May 14, 2011 at 10:14 AM | Unregistered CommenterKnR

"Recent high-profile cases in the UK include the global temperature data sought from the University of East Anglia, which culminated in the so-called Climategate affair"

That seems to be an admission that frustration of FOI requests was behind the hacking/leaking/release or whatever of the Climategate emails. Does he know something we don't know?

May 14, 2011 at 11:39 AM | Unregistered CommenterTurning Tide

Is this the same Geoffrey Boulton who served on the infamous Sir Muir Russell panel to whitewash the University of East Anglia? Is he the one who, in the wake of the climategate scandal, signed a petition to show his confidence that global warming was caused by humans, but didn't have the good grace to resign from panel? Is this the man who worked at the University of East Anglia – the establishment at the centre of the scandal? Is this the same Geoffrey Boulton who expressed concern in an interview in The Scotsman that public belief in climate change might be damaged by the scandal? The man who said that "The argument regarding climate change is over" ?
If so, I am sure he can be relied up on to be as fully impartial as before.

May 14, 2011 at 1:13 PM | Unregistered CommenterBomber_the_Cat

Let's see:

Geoffrey Boulton on climate change:

Recent high-profile cases in the UK include the global temperature data sought from the University of East Anglia, which culminated in the so-called Climategate affair,...

Environmentalist writer Brian Merchant Brooklyn on the Treehugger website

Remember Climate-Gate? Wherein a still-unknown hacker swiped a cache of emails from the server of one of the world's premier climate research facilities, revealing scientists to have not-so-great correspondence etiquette in the process?

May 14, 2011 at 2:38 PM | Unregistered CommenterShub

@Bomber_the_ cat

This Geoffrey Boulton uses the same email address as the one who sent UEA's Keith Briffa an email with a couple of allegations and told him:

A detailed account on which this allegation is based has been presented to us and is given in the annex to this letter.

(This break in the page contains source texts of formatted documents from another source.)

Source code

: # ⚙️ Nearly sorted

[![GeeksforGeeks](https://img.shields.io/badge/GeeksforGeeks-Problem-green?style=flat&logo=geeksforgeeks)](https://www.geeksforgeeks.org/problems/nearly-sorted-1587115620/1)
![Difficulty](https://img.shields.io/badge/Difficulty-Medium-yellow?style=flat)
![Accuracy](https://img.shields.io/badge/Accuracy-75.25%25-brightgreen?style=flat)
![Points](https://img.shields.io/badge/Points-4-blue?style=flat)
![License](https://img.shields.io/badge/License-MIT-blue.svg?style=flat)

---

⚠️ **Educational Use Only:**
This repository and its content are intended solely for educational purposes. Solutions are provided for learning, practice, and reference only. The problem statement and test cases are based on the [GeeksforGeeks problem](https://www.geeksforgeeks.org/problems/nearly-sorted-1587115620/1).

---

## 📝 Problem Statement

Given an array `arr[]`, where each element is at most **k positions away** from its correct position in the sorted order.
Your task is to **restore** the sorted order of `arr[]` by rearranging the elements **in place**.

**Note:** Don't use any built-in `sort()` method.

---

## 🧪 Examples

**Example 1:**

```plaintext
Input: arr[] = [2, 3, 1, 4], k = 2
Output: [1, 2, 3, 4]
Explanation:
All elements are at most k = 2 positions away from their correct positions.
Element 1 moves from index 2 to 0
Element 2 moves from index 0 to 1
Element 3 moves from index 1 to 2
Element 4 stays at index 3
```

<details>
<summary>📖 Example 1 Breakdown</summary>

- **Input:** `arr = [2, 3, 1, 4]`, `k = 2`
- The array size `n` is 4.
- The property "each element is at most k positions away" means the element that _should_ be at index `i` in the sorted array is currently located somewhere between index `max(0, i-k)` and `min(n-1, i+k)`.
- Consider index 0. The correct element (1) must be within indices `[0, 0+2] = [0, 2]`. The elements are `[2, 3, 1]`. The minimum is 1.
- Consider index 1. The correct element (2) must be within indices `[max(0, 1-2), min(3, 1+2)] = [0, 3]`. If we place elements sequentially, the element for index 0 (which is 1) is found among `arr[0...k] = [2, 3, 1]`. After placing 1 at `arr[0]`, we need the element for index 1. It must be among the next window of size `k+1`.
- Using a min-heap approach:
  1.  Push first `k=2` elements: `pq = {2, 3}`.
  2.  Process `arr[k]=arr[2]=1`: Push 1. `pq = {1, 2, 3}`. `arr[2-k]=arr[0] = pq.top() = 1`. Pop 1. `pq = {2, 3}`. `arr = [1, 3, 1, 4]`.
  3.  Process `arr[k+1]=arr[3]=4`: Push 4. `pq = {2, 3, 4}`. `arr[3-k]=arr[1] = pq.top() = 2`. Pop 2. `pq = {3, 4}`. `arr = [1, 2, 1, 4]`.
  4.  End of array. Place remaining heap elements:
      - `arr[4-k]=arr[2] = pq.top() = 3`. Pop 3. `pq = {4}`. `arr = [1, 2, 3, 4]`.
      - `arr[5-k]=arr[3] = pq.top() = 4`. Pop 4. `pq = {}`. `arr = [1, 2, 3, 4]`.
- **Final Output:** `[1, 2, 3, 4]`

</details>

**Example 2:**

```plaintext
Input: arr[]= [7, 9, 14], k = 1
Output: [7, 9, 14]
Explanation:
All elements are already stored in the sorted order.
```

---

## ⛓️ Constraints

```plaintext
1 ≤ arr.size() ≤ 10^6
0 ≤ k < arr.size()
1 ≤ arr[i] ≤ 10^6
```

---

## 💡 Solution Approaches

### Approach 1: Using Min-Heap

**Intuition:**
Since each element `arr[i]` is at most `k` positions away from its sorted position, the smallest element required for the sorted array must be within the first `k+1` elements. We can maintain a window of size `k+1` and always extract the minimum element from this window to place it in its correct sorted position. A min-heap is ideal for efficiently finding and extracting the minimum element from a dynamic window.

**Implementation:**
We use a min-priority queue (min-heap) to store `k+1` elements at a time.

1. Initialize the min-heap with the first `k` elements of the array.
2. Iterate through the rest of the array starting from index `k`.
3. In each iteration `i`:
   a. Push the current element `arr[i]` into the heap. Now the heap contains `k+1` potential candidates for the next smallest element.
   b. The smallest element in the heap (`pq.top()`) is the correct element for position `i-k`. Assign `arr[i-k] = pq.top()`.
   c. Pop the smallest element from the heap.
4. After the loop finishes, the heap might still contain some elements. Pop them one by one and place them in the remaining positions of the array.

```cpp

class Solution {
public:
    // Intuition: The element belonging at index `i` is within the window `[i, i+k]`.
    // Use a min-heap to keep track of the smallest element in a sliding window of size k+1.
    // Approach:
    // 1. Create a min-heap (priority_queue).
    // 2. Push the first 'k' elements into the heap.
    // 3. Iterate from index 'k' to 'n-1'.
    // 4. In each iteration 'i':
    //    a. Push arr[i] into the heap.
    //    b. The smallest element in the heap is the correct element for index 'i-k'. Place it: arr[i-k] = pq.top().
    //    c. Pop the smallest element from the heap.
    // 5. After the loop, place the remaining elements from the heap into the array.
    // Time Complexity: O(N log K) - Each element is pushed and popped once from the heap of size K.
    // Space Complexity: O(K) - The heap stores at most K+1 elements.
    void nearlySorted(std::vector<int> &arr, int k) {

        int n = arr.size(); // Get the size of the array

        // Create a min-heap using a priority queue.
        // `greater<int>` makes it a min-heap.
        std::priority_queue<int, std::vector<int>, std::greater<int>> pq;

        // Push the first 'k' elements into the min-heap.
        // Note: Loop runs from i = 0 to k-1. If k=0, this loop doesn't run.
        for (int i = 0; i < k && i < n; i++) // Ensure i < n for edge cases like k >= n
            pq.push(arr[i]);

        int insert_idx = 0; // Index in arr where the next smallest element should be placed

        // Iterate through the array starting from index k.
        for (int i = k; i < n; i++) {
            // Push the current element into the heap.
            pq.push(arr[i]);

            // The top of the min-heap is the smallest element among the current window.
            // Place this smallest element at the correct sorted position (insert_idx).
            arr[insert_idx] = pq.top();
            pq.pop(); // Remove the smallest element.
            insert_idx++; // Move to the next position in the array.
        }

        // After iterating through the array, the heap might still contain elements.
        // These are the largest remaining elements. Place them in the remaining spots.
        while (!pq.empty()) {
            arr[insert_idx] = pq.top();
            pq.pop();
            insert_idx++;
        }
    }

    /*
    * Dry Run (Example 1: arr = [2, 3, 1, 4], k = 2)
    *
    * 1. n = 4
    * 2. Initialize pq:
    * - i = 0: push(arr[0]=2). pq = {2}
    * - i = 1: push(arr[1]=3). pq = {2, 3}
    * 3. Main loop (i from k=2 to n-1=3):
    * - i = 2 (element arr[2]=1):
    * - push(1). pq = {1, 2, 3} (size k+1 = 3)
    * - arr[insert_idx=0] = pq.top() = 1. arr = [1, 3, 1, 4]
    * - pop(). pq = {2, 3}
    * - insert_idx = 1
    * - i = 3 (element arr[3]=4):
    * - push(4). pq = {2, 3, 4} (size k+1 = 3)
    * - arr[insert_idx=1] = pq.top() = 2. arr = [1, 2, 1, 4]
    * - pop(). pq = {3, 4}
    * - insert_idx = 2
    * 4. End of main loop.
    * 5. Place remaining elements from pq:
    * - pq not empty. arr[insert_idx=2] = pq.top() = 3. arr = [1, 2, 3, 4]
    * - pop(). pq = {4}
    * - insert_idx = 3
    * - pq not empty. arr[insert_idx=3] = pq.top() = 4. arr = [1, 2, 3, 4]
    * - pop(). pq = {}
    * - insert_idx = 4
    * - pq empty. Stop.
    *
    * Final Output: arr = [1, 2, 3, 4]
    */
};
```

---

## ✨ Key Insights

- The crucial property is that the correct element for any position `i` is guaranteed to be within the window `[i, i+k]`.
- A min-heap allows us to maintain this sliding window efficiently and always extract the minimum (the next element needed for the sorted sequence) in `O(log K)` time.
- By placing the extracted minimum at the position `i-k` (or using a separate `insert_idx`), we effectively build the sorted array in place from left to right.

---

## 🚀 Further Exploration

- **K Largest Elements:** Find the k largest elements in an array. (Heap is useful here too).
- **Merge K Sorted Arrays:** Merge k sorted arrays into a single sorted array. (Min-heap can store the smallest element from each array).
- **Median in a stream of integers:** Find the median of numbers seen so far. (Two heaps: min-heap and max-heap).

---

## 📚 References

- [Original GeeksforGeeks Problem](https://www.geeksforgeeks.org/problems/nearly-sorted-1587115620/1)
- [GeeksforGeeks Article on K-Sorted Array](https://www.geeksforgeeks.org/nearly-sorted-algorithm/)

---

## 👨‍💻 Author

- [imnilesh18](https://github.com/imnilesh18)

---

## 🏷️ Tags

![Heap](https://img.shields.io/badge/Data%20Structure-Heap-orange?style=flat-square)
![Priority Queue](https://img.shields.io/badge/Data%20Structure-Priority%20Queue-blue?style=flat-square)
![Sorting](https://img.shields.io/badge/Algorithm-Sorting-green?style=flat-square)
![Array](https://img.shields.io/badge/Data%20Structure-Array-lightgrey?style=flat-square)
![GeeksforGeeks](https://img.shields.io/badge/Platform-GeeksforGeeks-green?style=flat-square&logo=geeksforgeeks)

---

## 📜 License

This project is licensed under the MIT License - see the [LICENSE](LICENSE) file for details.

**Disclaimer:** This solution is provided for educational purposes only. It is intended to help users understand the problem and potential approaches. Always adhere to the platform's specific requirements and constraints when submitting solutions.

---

Only it was not. What Boulton sent Briffa was only 25%of the submission that the Review had received, but not published. Without indicating that anything had been redacted, Boulton removed from what he sent to Briffa all the the important references to evidence in the public domain and made undisclosed cunning changes to what was left to make it possible for Briffa to construct a plausible rebuttal.

This same Geoffrey Boulton used this same Edinburgh University public authority email address for his Russell Review work and just days after the Review Report was published - deleted it all ensuring that it could not be disclosed under the Environmental Information Regulations.

Boulton's boss Russell then told a Commons Select Committee that Briffa and his colleagues had seen the submission in question, but did not tell them that it was only a a heavily massaged fraction that his team gave to UEA. He told MP's

The team went into that pretty carefully.

May 14, 2011 at 4:02 PM | Unregistered CommenterDavid Holland

Given Boulton's documented behavior - why is he still employed in any position?